> _WHAT THE TASK REQUIRES_
When you reach the line with "and are proprietary" in the listing below, transcribe it and each line after it up to and including the line with "do not constitute", exactly and with nothing else.

__________________________________________________

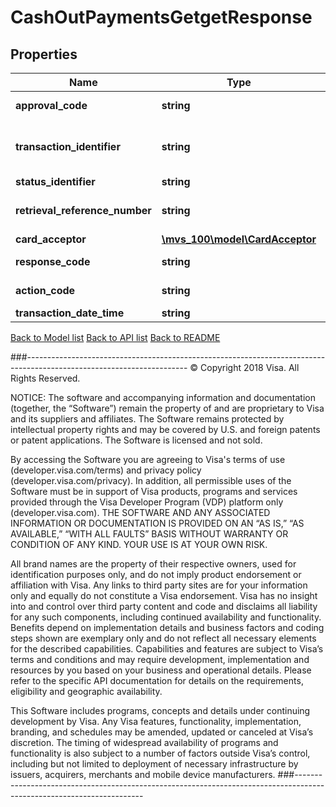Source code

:# CashOutPaymentsGetgetResponse

## Properties
Name | Type | Description | Notes
------------ | ------------- | ------------- | -------------
**approval_code** | **string** | &lt;b&gt;Conditional.&lt;/b&gt; Contains the authorization code provided by the participant when a transaction is approved. | [optional] 
**transaction_identifier** | **string** | It is added by VisaNet. It contains a right-justified, VisaNet generated Transaction Identifier (TID) that is unique for each request. The identifier links original messages to subsequent messages, such as those for exception item processing and clearing record. | 
**status_identifier** | **string** | Required when API response times out. | [optional] 
**retrieval_reference_number** | **string** | Numeric only. Key data element for matching a message to others within a given transaction set. Value will be the same as what has been provided in the request. | 
**card_acceptor** | [**\mvs_100\model\CardAcceptor**](CardAcceptor.md) |  | [optional] 
**response_code** | **string** | It is added by VisaNet and contains the response source/reason code that identifies the source of the field actionCode response decision. | 
**action_code** | **string** | Contains a code that defines the response to a request. Refer to &lt;a href&#x3D;\&quot;/request_response_codes#action_code\&quot;&gt;ActionCode&lt;/a&gt; | 
**transaction_date_time** | **string** | The value in response must match the value in the request. | 

[Back to Model list](../../README.md#documentation-for-models)          [Back to API list](../../README.md#documentation-for-api-endpoints)          [Back to README](../../README.md)



###----------------------------------------------------------------------------------------------------------------------
© Copyright 2018 Visa. All Rights Reserved.

NOTICE: The software and accompanying information and documentation (together, the “Software”) remain the property of
and are proprietary to Visa and its suppliers and affiliates. The Software remains protected by intellectual property
rights and may be covered by U.S. and foreign patents or patent applications. The Software is licensed and not sold.

By accessing the Software you are agreeing to Visa's terms of use (developer.visa.com/terms) and privacy policy (developer.visa.com/privacy).
In addition, all permissible uses of the Software must be in support of Visa products, programs and services provided
through the Visa Developer Program (VDP) platform only (developer.visa.com). THE SOFTWARE AND ANY ASSOCIATED
INFORMATION OR DOCUMENTATION IS PROVIDED ON AN “AS IS,” “AS AVAILABLE,” “WITH ALL FAULTS” BASIS WITHOUT WARRANTY OR
CONDITION OF ANY KIND. YOUR USE IS AT YOUR OWN RISK.

All brand names are the property of their respective owners, used for identification purposes only, and do not imply
product endorsement or affiliation with Visa. Any links to third party sites are for your information only and equally
do not constitute a Visa endorsement. Visa has no insight into and control over third party content and code and disclaims
all liability for any such components, including continued availability and functionality. Benefits depend on implementation
details and business factors and coding steps shown are exemplary only and do not reflect all necessary elements for the
described capabilities. Capabilities and features are subject to Visa’s terms and conditions and may require development,
implementation and resources by you based on your business and operational details. Please refer to the specific
API documentation for details on the requirements, eligibility and geographic availability.

This Software includes programs, concepts and details under continuing development by Visa. Any Visa features,
functionality, implementation, branding, and schedules may be amended, updated or canceled at Visa’s discretion.
The timing of widespread availability of programs and functionality is also subject to a number of factors outside Visa’s control,
including but not limited to deployment of necessary infrastructure by issuers, acquirers, merchants and mobile device manufacturers.
###----------------------------------------------------------------------------------------------------------------------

__________________________________________________

> _SOLUTION FOR THIS EXERCISE_
and are proprietary to Visa and its suppliers and affiliates. The Software remains protected by intellectual property
rights and may be covered by U.S. and foreign patents or patent applications. The Software is licensed and not sold.

By accessing the Software you are agreeing to Visa's terms of use (developer.visa.com/terms) and privacy policy (developer.visa.com/privacy).
In addition, all permissible uses of the Software must be in support of Visa products, programs and services provided
through the Visa Developer Program (VDP) platform only (developer.visa.com). THE SOFTWARE AND ANY ASSOCIATED
INFORMATION OR DOCUMENTATION IS PROVIDED ON AN “AS IS,” “AS AVAILABLE,” “WITH ALL FAULTS” BASIS WITHOUT WARRANTY OR
CONDITION OF ANY KIND. YOUR USE IS AT YOUR OWN RISK.

All brand names are the property of their respective owners, used for identification purposes only, and do not imply
product endorsement or affiliation with Visa. Any links to third party sites are for your information only and equally
do not constitute a Visa endorsement. Visa has no insight into and control over third party content and code and disclaims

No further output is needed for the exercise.